How to Prevent Pugs from Getting Fat
A healthy diet is the best way to keep a pug healthy. Since they eat a lot, it’s best to load them with nutritious food at the right proportions. It can be confusing for pug owners to determine the best food to buy with all the food available on the market.
It’s best to consult with a vet if you’re not sure so that your pug is getting all the nutrients it needs. Some healthy options include homemade food if you can afford it. This can include ground beef, chicken, or lamb mixed with cooked carbohydrates like potatoes. Freeze the cooked food so that it doesn’t spoil.
Some vegetables, like green beans and carrots, are harmless and great for your pug’s health. Stay away from toxic fruits like currants and grapes, the pits of plums and peaches as they can cause kidney and heart complications.
Other harmful foods include onions, garlic, mushrooms, and avocado. Sometimes, they like sniffing the trash can. Spoiled food may not be toxic, but it can make your dog sick.
Most treats are generally unhealthy and fattening. However, there’s no harm in having a treat once in a while. Many pet stores sell a variety of treats, including hot dogs, cheese, and meat bites. The American Society for the Prevention of Cruelty to Animals (ASPCA) advises dog owners that treats should be no more than 5 – 10% of the daily food intake.
Pugs also love fruit for treats. These include bananas, watermelon, strawberries, raspberries, blackberries, and apples (without the core). Not only are they nutritious and hydrating – perfect for warm weather, they are also tasty.
Create A Meal Plan
Before creating a meal plan, consult with a qualified veterinarian on the types and quantities of food and treats your pug should have to stay at a healthy weight. The veterinarian will help you with the meal plan to ensure that there’s adequate daily nutrition.
Having a meal plan will help you and whoever you live with to stay on track with your pug’s healthy eating plan. Take it a step further by measuring the food for each meal into portions to eliminate any chances of overfeeding your pug.
Pugs need daily exercise to keep the extra pounds at bay. Exercise also helps to strengthen their respiratory and circulatory systems. The idea is to make sure the exercise is light, doable, and fun. During the hot months, it should be early in the morning or later on in the evening when it’s cool.
Pugs benefit more from short daily walks than one long walk over the weekend. Two to three short walks per week are also good if you can’t make it every day. This can be at a nearby park or around the neighborhood block.
Each pug is unique, so the owner should observe how far their furry friend can walk before they get tired. Generally, a maximum of 25 minutes at their own pace should suffice. However, if they start slowing down or over panting, it’s time to end the walk.
Other exercise ideas for pugs include playing with other dogs, playing with toys, and playing catch in the backyard.
Weighing your pug helps you know whether it’s still within a healthy weight range or if you need to change something about the diet. Here’s how much a Pug should weigh.

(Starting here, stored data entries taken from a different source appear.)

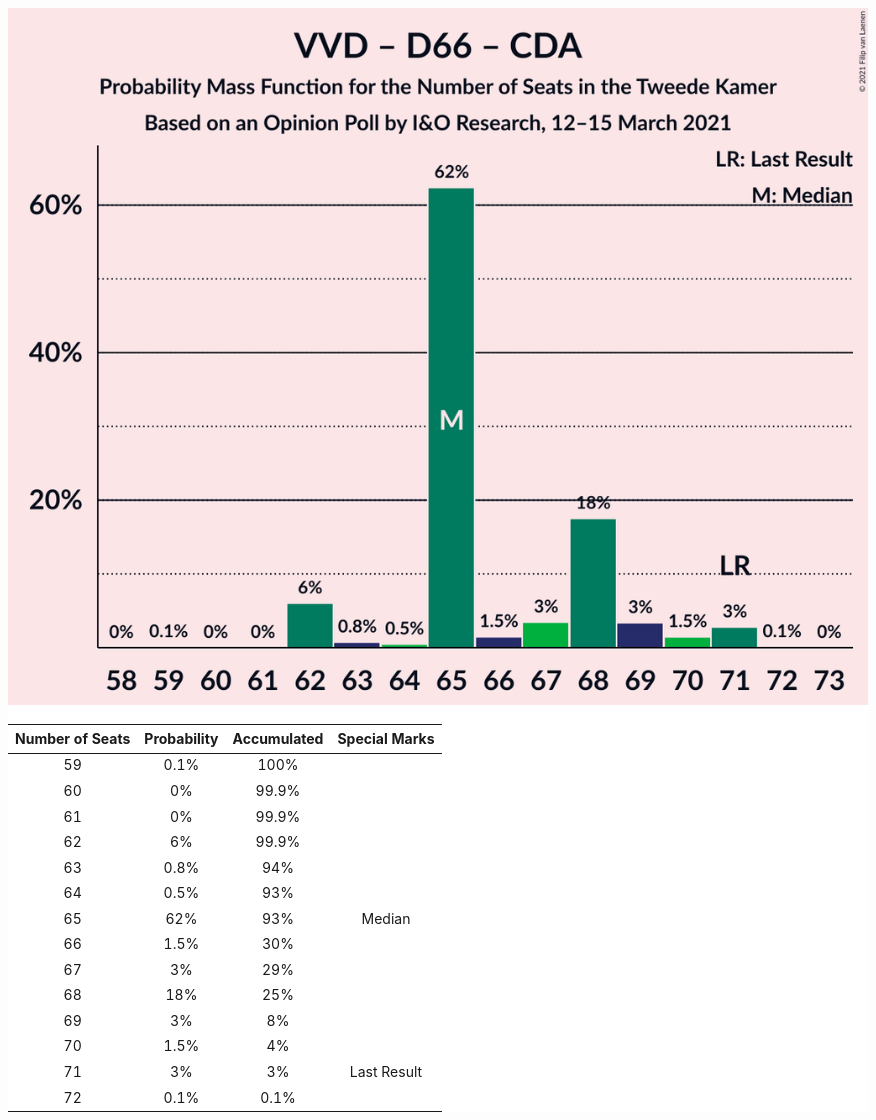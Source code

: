 ![Graph with seats probability mass function not yet produced](2021-03-15-IOResearch-coalitions-seats-pmf-vvd–d66–cda.png "Seats Probability Mass Function")

| Number of Seats | Probability | Accumulated | Special Marks |
|:---------------:|:-----------:|:-----------:|:-------------:|
| 59 | 0.1% | 100% |  |
| 60 | 0% | 99.9% |  |
| 61 | 0% | 99.9% |  |
| 62 | 6% | 99.9% |  |
| 63 | 0.8% | 94% |  |
| 64 | 0.5% | 93% |  |
| 65 | 62% | 93% | Median |
| 66 | 1.5% | 30% |  |
| 67 | 3% | 29% |  |
| 68 | 18% | 25% |  |
| 69 | 3% | 8% |  |
| 70 | 1.5% | 4% |  |
| 71 | 3% | 3% | Last Result |
| 72 | 0.1% | 0.1% |  |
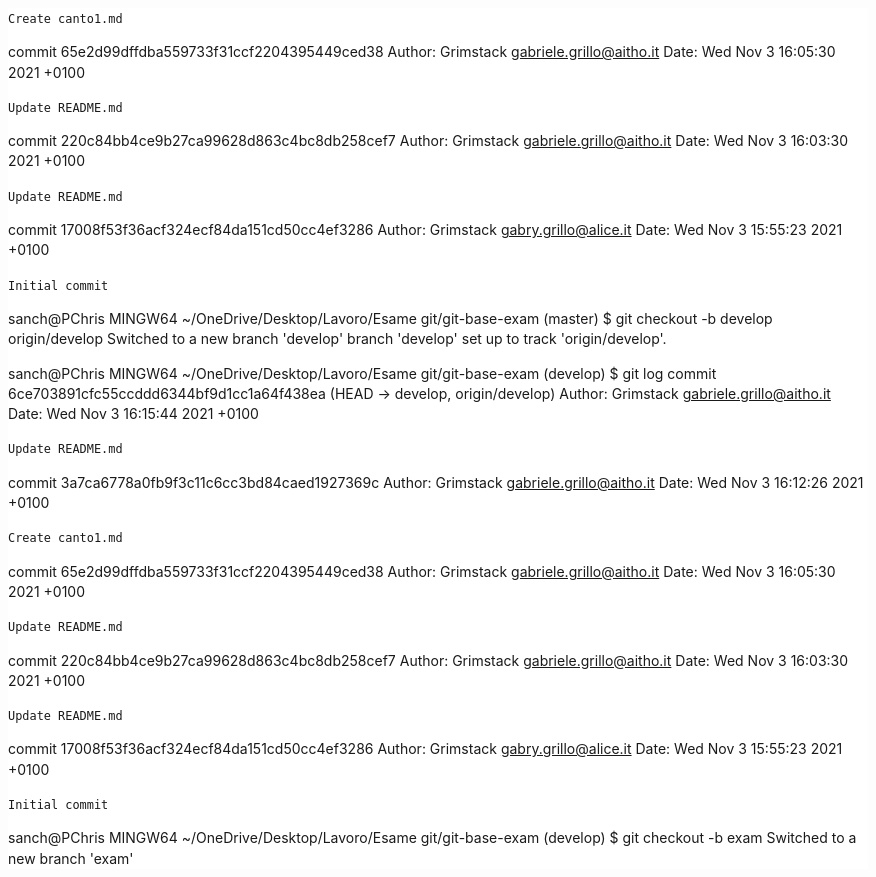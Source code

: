     Create canto1.md

commit 65e2d99dffdba559733f31ccf2204395449ced38
Author: Grimstack <gabriele.grillo@aitho.it>
Date:   Wed Nov 3 16:05:30 2021 +0100

    Update README.md

commit 220c84bb4ce9b27ca99628d863c4bc8db258cef7
Author: Grimstack <gabriele.grillo@aitho.it>
Date:   Wed Nov 3 16:03:30 2021 +0100

    Update README.md

commit 17008f53f36acf324ecf84da151cd50cc4ef3286
Author: Grimstack <gabry.grillo@alice.it>
Date:   Wed Nov 3 15:55:23 2021 +0100

    Initial commit

sanch@PChris MINGW64 ~/OneDrive/Desktop/Lavoro/Esame git/git-base-exam (master)
$ git checkout -b develop origin/develop
Switched to a new branch 'develop'
branch 'develop' set up to track 'origin/develop'.

sanch@PChris MINGW64 ~/OneDrive/Desktop/Lavoro/Esame git/git-base-exam (develop)
$ git log
commit 6ce703891cfc55ccddd6344bf9d1cc1a64f438ea (HEAD -> develop, origin/develop)
Author: Grimstack <gabriele.grillo@aitho.it>
Date:   Wed Nov 3 16:15:44 2021 +0100

    Update README.md

commit 3a7ca6778a0fb9f3c11c6cc3bd84caed1927369c
Author: Grimstack <gabriele.grillo@aitho.it>
Date:   Wed Nov 3 16:12:26 2021 +0100

    Create canto1.md

commit 65e2d99dffdba559733f31ccf2204395449ced38
Author: Grimstack <gabriele.grillo@aitho.it>
Date:   Wed Nov 3 16:05:30 2021 +0100

    Update README.md

commit 220c84bb4ce9b27ca99628d863c4bc8db258cef7
Author: Grimstack <gabriele.grillo@aitho.it>
Date:   Wed Nov 3 16:03:30 2021 +0100

    Update README.md

commit 17008f53f36acf324ecf84da151cd50cc4ef3286
Author: Grimstack <gabry.grillo@alice.it>
Date:   Wed Nov 3 15:55:23 2021 +0100

    Initial commit

sanch@PChris MINGW64 ~/OneDrive/Desktop/Lavoro/Esame git/git-base-exam (develop)
$ git checkout -b exam
Switched to a new branch 'exam'
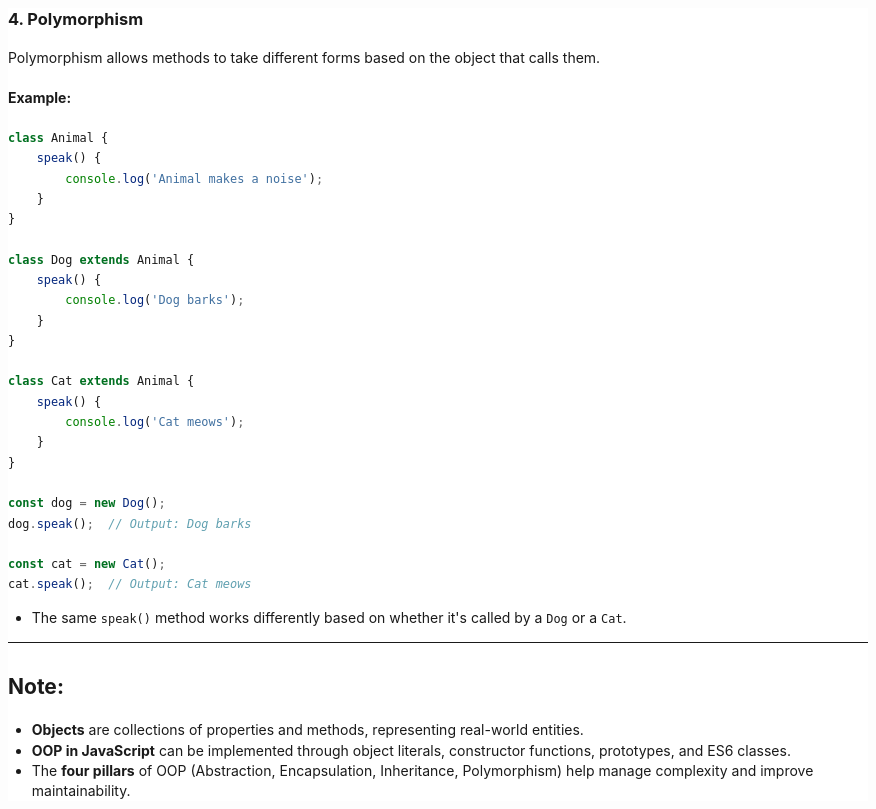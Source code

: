 ### **4. Polymorphism**
Polymorphism allows methods to take different forms based on the object that calls them.

#### Example:
```javascript
class Animal {
    speak() {
        console.log('Animal makes a noise');
    }
}

class Dog extends Animal {
    speak() {
        console.log('Dog barks');
    }
}

class Cat extends Animal {
    speak() {
        console.log('Cat meows');
    }
}

const dog = new Dog();
dog.speak();  // Output: Dog barks

const cat = new Cat();
cat.speak();  // Output: Cat meows
```

- The same `speak()` method works differently based on whether it's called by a `Dog` or a `Cat`.

---

## **Note:**

- **Objects** are collections of properties and methods, representing real-world entities.
- **OOP in JavaScript** can be implemented through object literals, constructor functions, prototypes, and ES6 classes.
- The **four pillars** of OOP (Abstraction, Encapsulation, Inheritance, Polymorphism) help manage complexity and improve maintainability.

You can do this on your visit to the vet or at home with your weighing scale.
Pugs are susceptible to various health conditions, and getting fat only puts them at a higher risk. Owners should make sure their dogs are physically fit by giving them healthy food, fewer treats, and regular, short bursts of exercise.
Preventing excess weight is better than struggling to lose it. It will be harder for them to go on a diet or exercise when they are heavier. Regular visits to a qualified veterinary doctor and involving them in the meal plan and general wellness of the pug is also beneficial.